Holding Hands

I used to believe that Nico would always want to hold my hand or my hair. When walking became available to him, he would take my hand. Easily and naturally. Walking on 24th street near home, crossing an intersection. As soon as we left the house, our hands met as we meandered.

 

He moved between my breast and the bottle until he was one. I held his tiny warm foot as he nursed. When he found his words he would announce, “Give me some hair,” as the bottle was presented. I always loaned him some of my long, still red hair. He held his bottle with confidence as he held tight to my tresses, as if doing so would make the milk flow. We had to strike a bargain about releasing the bottle when he was 4 or so. I can’t remember and wonder now if there was a right time to negotiate with him. It seemed almost seamless, this leaving the breast and then the bottle. But thankfully holding hands continued.

 

Warm and small and then somewhat bigger. I used to believe he would always want to hold my hand. To have me guide him through the world or up a hill or down the street. I don’t remember when his tiny hands grew bigger than mine or when he held other hands.
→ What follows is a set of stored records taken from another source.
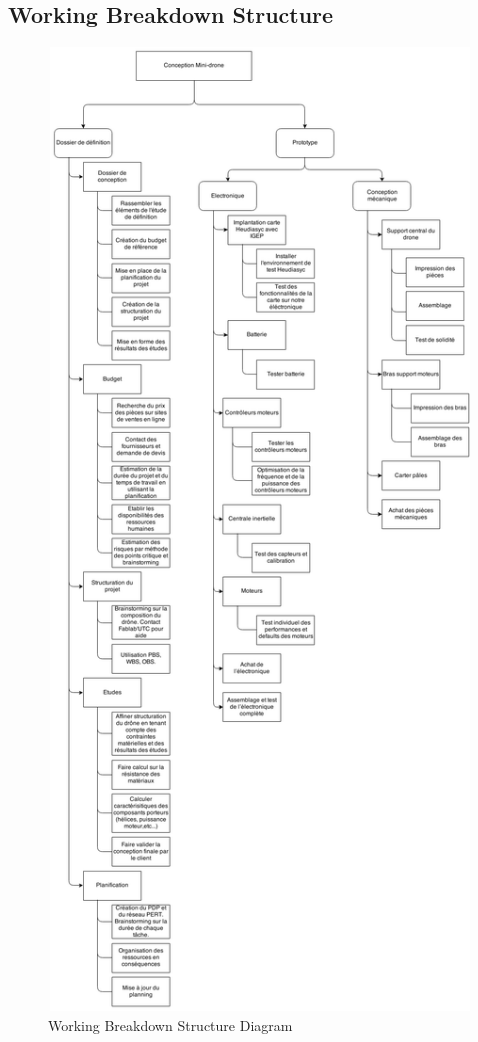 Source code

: \documentclass[a4paper, 12pt, leqno]{report}
\theoremstyle{plain}
\begin{document}
\begin{landscape}
        \section{Working Breakdown Structure}
        \begin{figure}[H]
           \begin{center}
           \includegraphics[height=255mm, width=140mm, angle=90]{Files/WBS_review_v3.png}
           \end{center}
           \caption{Working Breakdown Structure Diagram}
           \label{Working Breakdown Structure Diagram}
           \end{figure}
           

\end{landscape}
\end{document}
Or the paraphernalia of adolescence. A tennis racket, a burrito, the girl whose name I can’t remember who he shyly brought home one afternoon. I am sure he held her hand.

 

Out at Slide Ranch he loaned me his hand as we scrambled down a path to the beach and scrabbled over the rocks. I don’t remember if I was in danger of twisting a limb or meandering off the path, but his hand outstretched with fingers and a palm much longer and broader than my own. The contact was relatively short, but the memory is as if it happened yesterday. Perhaps he was returning the favor of a safe childhood. Holding hands and hair and feet.

 

Some years later, as his mania enveloped both of us and the alcohol announced that it wasn’t leaving, at least not yet, he lay on his bed in our hotel room and wondered who he was. Feeling alone and scared, but not yet ready to carry the responsibility for his mania and addiction. His vulnerability, his fear and his bravado were equally present. He talked as he fell asleep. I held his bare foot, the one with dry, cracked skin and unkempt toenails, the one neglected almost in protest of the call to sobriety which he was not yet ready to heed as his own.

 

His foot was so much bigger than the one I had held close to my breast. The tiny foot was soft and smooth and fit into the palm of my hand. This foot, now on his bed at the hotel in Portland where I had come in hopes of rescuing him, was a size 12 to my 8. My hand could not reach around to hold all of him. Different than my heart, which still and always carries his 5 foot, 10 inch frame inside.

 

 We hiked together recently, now that he is almost 6 years sober, I worry less. Much less. But still there are moments when I fear for the world that is his future. The crazy unknown.

 

I know I will always be holding him. Even if his big hands and large feet move further from San Francisco than the 8-hour drive to Los Angeles. I will be holding his hand and he will be holding mine. I used to believe that Nico would always want to hold my hand. Or ask for some hair or a foot rub. I knew he would grow up and separate as is right and appropriate. I could only hope that we would stay close even if his room wasn’t just down the hall. This mother’s day he wrote, “thank you for being the greatest Mom in the world.” Tears present themselves every time I read this line. I keep the card on my desk, still in its envelope. Available when I miss his tiny, soft, warm hands. Perhaps holding his hand has become these words which will forever keep us in each other’s hearts.